Помню (он у меня дома был раза два, и то мельком) — он сделал мне какую-то сцену, скорей комическую (для меня, и непонятную), и убежал, а потом вернулся… и схватил коробок спичек.
Наша дружба с М. дотянулась до января 1921 г. Меня оторвало от прежних друзей и отношений. Помню, я как-то «собралась» пойти его навестить: «Зачем Вам?» — «За стихами». — «Мих<аил> Ал<ексеевич> напишет Вам не хуже». — «Может быть, и лучше. Но не то. Это будут не мои стихи». Вот, как ни странно, — у меня к «греческому» циклу было отношение… какого-то отцовства, как это ни дико. Они очень медиумичны, и потому меня чрезвычайно радовали. Стихи (увы) «альбомные» и «дикие» — это обычное посвящение поэта девушке, — но вот этот цикл я считаю почти своим. После того как я прекратила «бегать к Мандельштаму» — стихи прекратились. Если б я не кончила своих посещений, уверена, что их было бы еще много.
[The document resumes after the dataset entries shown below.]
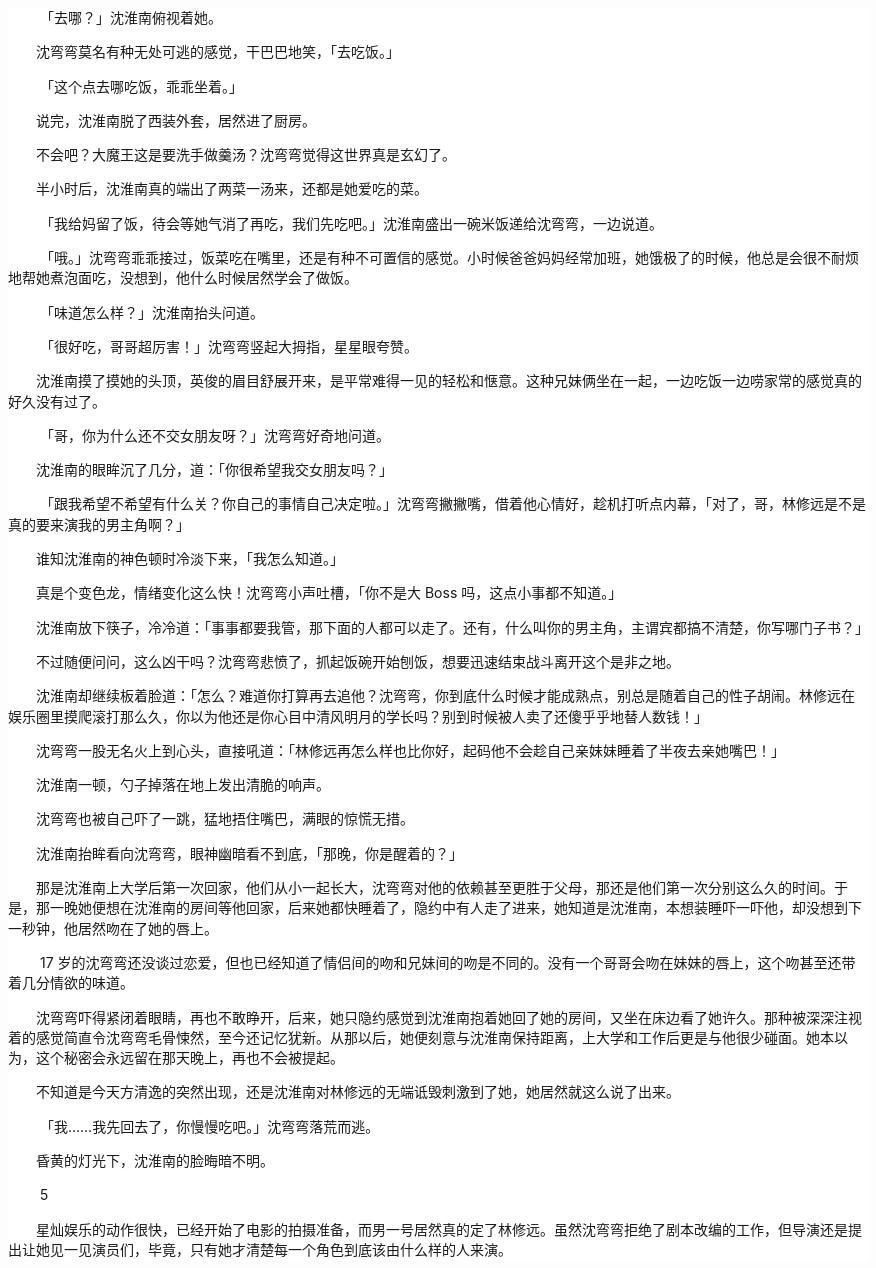 &emsp;&emsp; 「去哪？」沈淮南俯视着她。  
  
&emsp;&emsp;沈弯弯莫名有种无处可逃的感觉，干巴巴地笑，「去吃饭。」  
  
&emsp;&emsp; 「这个点去哪吃饭，乖乖坐着。」  
  
&emsp;&emsp;说完，沈淮南脱了西装外套，居然进了厨房。  
  
&emsp;&emsp;不会吧？大魔王这是要洗手做羹汤？沈弯弯觉得这世界真是玄幻了。  
  
&emsp;&emsp;半小时后，沈淮南真的端出了两菜一汤来，还都是她爱吃的菜。  
  
&emsp;&emsp; 「我给妈留了饭，待会等她气消了再吃，我们先吃吧。」沈淮南盛出一碗米饭递给沈弯弯，一边说道。  
  
&emsp;&emsp; 「哦。」沈弯弯乖乖接过，饭菜吃在嘴里，还是有种不可置信的感觉。小时候爸爸妈妈经常加班，她饿极了的时候，他总是会很不耐烦地帮她煮泡面吃，没想到，他什么时候居然学会了做饭。  
  
&emsp;&emsp; 「味道怎么样？」沈淮南抬头问道。  
  
&emsp;&emsp; 「很好吃，哥哥超厉害！」沈弯弯竖起大拇指，星星眼夸赞。  
  
&emsp;&emsp;沈淮南摸了摸她的头顶，英俊的眉目舒展开来，是平常难得一见的轻松和惬意。这种兄妹俩坐在一起，一边吃饭一边唠家常的感觉真的好久没有过了。  
  
&emsp;&emsp; 「哥，你为什么还不交女朋友呀？」沈弯弯好奇地问道。  
  
&emsp;&emsp;沈淮南的眼眸沉了几分，道：「你很希望我交女朋友吗？」  
  
&emsp;&emsp; 「跟我希望不希望有什么关？你自己的事情自己决定啦。」沈弯弯撇撇嘴，借着他心情好，趁机打听点内幕，「对了，哥，林修远是不是真的要来演我的男主角啊？」  
  
&emsp;&emsp;谁知沈淮南的神色顿时冷淡下来，「我怎么知道。」  
  
&emsp;&emsp;真是个变色龙，情绪变化这么快！沈弯弯小声吐槽，「你不是大 Boss 吗，这点小事都不知道。」  
  
&emsp;&emsp;沈淮南放下筷子，冷冷道：「事事都要我管，那下面的人都可以走了。还有，什么叫你的男主角，主谓宾都搞不清楚，你写哪门子书？」  
  
&emsp;&emsp;不过随便问问，这么凶干吗？沈弯弯悲愤了，抓起饭碗开始刨饭，想要迅速结束战斗离开这个是非之地。  
  
&emsp;&emsp;沈淮南却继续板着脸道：「怎么？难道你打算再去追他？沈弯弯，你到底什么时候才能成熟点，别总是随着自己的性子胡闹。林修远在娱乐圈里摸爬滚打那么久，你以为他还是你心目中清风明月的学长吗？别到时候被人卖了还傻乎乎地替人数钱！」  
  
&emsp;&emsp;沈弯弯一股无名火上到心头，直接吼道：「林修远再怎么样也比你好，起码他不会趁自己亲妹妹睡着了半夜去亲她嘴巴！」  
  
&emsp;&emsp;沈淮南一顿，勺子掉落在地上发出清脆的响声。  
  
&emsp;&emsp;沈弯弯也被自己吓了一跳，猛地捂住嘴巴，满眼的惊慌无措。  
  
&emsp;&emsp;沈淮南抬眸看向沈弯弯，眼神幽暗看不到底，「那晚，你是醒着的？」  
  
&emsp;&emsp;那是沈淮南上大学后第一次回家，他们从小一起长大，沈弯弯对他的依赖甚至更胜于父母，那还是他们第一次分别这么久的时间。于是，那一晚她便想在沈淮南的房间等他回家，后来她都快睡着了，隐约中有人走了进来，她知道是沈淮南，本想装睡吓一吓他，却没想到下一秒钟，他居然吻在了她的唇上。  
  
&emsp;&emsp; 17 岁的沈弯弯还没谈过恋爱，但也已经知道了情侣间的吻和兄妹间的吻是不同的。没有一个哥哥会吻在妹妹的唇上，这个吻甚至还带着几分情欲的味道。  
  
&emsp;&emsp;沈弯弯吓得紧闭着眼睛，再也不敢睁开，后来，她只隐约感觉到沈淮南抱着她回了她的房间，又坐在床边看了她许久。那种被深深注视着的感觉简直令沈弯弯毛骨悚然，至今还记忆犹新。从那以后，她便刻意与沈淮南保持距离，上大学和工作后更是与他很少碰面。她本以为，这个秘密会永远留在那天晚上，再也不会被提起。  
  
&emsp;&emsp;不知道是今天方清逸的突然出现，还是沈淮南对林修远的无端诋毁刺激到了她，她居然就这么说了出来。  
  
&emsp;&emsp; 「我……我先回去了，你慢慢吃吧。」沈弯弯落荒而逃。  
  
&emsp;&emsp;昏黄的灯光下，沈淮南的脸晦暗不明。  
  
&emsp;&emsp; 5  
  
&emsp;&emsp;星灿娱乐的动作很快，已经开始了电影的拍摄准备，而男一号居然真的定了林修远。虽然沈弯弯拒绝了剧本改编的工作，但导演还是提出让她见一见演员们，毕竟，只有她才清楚每一个角色到底该由什么样的人来演。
Конечно, он писал до меня, и писал великолепно — после, но наше «содружество» угасло.
Одоевцева записала о своем разговоре с М. про меня: «Всякая любовь — палач!»{217} — я не знала, что он меня так любил. Это было как фейерверк!
Я потом встречалась изредка с М. и его женой у Лившицев. Мы говорили не без смущения. Жена была (на мой взгляд) очень боевая, но, что называется, «женщина как женщина». Я не знала, что она такая умная. Один разговор был про Пастернака. Я его спросила, не обижается ли он, что критик говорит о значении П<астернака>. Он со своим обычным взвивом вскричал: «Вся литература — жмется к Пастернаку!»{218} Ни на какие его «встречи» я не ходила. В 1937 г. в Москве мне передали, что М. в Москве и очень хочет меня видеть — но меня «не пустили». Вот и все!..
Читая письма М., я была удивлена запиской к Н. Я. в 1921 г. Что-то похожее на раскаяние Литвинова из тургеневского «Дыма»{219}. Это письмо превратило меня в светскую даму Ирину! В то время я была бы очень польщена.